» PROBLEM TO SOLVE:
In the records below, some lines contain the word "autoref". Copy each of them.

» Data entries:
-------
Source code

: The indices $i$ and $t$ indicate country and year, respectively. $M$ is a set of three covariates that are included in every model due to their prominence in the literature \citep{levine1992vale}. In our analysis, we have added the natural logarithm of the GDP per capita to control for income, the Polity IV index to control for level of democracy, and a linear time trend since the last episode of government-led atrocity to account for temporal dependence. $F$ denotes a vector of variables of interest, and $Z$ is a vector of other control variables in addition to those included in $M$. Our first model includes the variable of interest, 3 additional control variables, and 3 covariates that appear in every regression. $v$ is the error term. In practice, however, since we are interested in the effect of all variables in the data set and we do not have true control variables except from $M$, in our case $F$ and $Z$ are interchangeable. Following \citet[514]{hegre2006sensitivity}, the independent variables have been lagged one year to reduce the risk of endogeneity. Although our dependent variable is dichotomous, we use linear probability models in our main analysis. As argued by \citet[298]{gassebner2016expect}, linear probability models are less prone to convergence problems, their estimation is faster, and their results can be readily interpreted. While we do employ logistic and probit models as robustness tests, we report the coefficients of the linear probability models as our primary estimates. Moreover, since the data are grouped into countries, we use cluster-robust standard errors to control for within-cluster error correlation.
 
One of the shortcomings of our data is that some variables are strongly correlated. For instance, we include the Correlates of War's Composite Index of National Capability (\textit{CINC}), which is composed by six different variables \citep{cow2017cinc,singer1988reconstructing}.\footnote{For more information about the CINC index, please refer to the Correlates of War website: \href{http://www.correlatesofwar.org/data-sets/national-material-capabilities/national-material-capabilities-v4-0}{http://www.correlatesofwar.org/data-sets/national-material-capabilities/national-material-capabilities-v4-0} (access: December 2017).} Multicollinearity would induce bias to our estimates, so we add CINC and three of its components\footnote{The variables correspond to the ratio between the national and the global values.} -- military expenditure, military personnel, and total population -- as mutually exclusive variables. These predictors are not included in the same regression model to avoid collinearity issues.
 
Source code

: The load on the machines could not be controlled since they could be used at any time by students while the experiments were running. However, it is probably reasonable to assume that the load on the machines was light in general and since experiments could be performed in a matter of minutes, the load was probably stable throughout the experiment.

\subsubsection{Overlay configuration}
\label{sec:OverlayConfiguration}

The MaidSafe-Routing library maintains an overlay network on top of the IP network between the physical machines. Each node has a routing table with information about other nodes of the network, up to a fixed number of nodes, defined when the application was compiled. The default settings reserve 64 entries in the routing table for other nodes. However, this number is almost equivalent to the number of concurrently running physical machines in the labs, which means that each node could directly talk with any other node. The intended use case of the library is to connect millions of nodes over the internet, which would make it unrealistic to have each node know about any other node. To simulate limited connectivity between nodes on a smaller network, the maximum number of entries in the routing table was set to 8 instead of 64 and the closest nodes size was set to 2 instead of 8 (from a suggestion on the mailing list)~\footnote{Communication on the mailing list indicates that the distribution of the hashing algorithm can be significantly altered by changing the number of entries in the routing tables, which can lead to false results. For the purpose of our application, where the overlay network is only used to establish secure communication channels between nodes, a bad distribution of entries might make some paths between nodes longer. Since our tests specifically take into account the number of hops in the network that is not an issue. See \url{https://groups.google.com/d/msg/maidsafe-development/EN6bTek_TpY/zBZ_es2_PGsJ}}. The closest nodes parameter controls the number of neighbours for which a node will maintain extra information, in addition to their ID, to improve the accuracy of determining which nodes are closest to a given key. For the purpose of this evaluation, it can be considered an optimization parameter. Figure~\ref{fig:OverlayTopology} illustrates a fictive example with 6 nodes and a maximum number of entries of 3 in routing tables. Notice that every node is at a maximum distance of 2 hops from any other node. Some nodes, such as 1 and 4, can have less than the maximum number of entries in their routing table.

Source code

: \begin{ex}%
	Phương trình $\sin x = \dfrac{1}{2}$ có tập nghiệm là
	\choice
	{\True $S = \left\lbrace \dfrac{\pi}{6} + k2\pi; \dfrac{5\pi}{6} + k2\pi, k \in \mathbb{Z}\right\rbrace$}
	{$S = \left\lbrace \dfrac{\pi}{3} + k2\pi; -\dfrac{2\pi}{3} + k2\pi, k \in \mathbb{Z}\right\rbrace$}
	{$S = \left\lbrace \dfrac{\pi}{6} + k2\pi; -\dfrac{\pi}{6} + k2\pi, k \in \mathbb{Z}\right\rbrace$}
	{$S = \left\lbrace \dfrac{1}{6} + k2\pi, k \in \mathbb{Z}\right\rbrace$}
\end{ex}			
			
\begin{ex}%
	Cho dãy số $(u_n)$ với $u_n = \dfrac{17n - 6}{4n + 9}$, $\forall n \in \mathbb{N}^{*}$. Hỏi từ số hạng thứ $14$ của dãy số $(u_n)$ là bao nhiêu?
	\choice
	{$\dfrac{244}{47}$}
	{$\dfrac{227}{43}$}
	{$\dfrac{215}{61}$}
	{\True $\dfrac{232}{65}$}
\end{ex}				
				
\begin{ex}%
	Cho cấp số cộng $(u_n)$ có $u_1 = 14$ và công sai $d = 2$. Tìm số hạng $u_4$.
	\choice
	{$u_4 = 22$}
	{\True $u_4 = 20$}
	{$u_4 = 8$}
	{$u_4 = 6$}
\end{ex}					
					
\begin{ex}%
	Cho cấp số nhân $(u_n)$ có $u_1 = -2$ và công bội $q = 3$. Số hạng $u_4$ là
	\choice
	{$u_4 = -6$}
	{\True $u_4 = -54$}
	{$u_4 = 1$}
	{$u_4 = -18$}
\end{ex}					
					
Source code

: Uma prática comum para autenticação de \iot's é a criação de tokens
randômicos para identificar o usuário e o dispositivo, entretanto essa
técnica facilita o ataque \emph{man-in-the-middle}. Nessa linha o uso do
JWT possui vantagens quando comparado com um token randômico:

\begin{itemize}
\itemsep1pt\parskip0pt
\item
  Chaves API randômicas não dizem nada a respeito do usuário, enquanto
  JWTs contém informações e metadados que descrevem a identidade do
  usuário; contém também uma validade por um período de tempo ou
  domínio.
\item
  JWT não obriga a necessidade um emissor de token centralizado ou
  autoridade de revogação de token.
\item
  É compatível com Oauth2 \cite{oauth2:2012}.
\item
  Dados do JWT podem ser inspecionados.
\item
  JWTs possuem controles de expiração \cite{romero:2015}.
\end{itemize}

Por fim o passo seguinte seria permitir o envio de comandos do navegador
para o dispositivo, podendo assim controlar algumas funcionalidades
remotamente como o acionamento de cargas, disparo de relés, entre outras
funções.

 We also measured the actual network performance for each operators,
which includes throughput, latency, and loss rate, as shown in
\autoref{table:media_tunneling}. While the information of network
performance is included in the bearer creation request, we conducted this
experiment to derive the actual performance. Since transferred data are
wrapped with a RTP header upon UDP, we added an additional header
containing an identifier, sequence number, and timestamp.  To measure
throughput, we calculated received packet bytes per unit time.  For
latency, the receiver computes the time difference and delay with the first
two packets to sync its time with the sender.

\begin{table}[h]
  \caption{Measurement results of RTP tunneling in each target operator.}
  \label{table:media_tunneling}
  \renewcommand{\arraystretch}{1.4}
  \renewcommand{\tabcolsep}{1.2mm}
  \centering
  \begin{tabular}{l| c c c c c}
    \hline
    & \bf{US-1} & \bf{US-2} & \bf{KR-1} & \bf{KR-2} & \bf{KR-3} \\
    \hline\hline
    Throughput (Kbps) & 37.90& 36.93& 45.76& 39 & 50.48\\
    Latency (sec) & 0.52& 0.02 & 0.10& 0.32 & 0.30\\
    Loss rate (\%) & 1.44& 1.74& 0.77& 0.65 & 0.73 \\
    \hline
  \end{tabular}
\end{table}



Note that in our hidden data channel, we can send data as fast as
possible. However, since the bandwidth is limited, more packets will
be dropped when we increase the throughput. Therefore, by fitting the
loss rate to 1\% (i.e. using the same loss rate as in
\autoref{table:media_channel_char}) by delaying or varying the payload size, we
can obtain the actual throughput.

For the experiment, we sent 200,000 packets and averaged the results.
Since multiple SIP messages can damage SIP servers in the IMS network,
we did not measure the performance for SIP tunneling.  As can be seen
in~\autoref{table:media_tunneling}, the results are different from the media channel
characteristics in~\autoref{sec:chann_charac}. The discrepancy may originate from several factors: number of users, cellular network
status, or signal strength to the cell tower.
-------
» RESULT OF THIS EXERCISE:
\autoref{table:media_tunneling}. While the information of network
\autoref{table:media_channel_char}) by delaying or varying the payload size, we
in~\autoref{table:media_tunneling}, the results are different from the media channel
characteristics in~\autoref{sec:chann_charac}. The discrepancy may originate from several factors: number of users, cellular network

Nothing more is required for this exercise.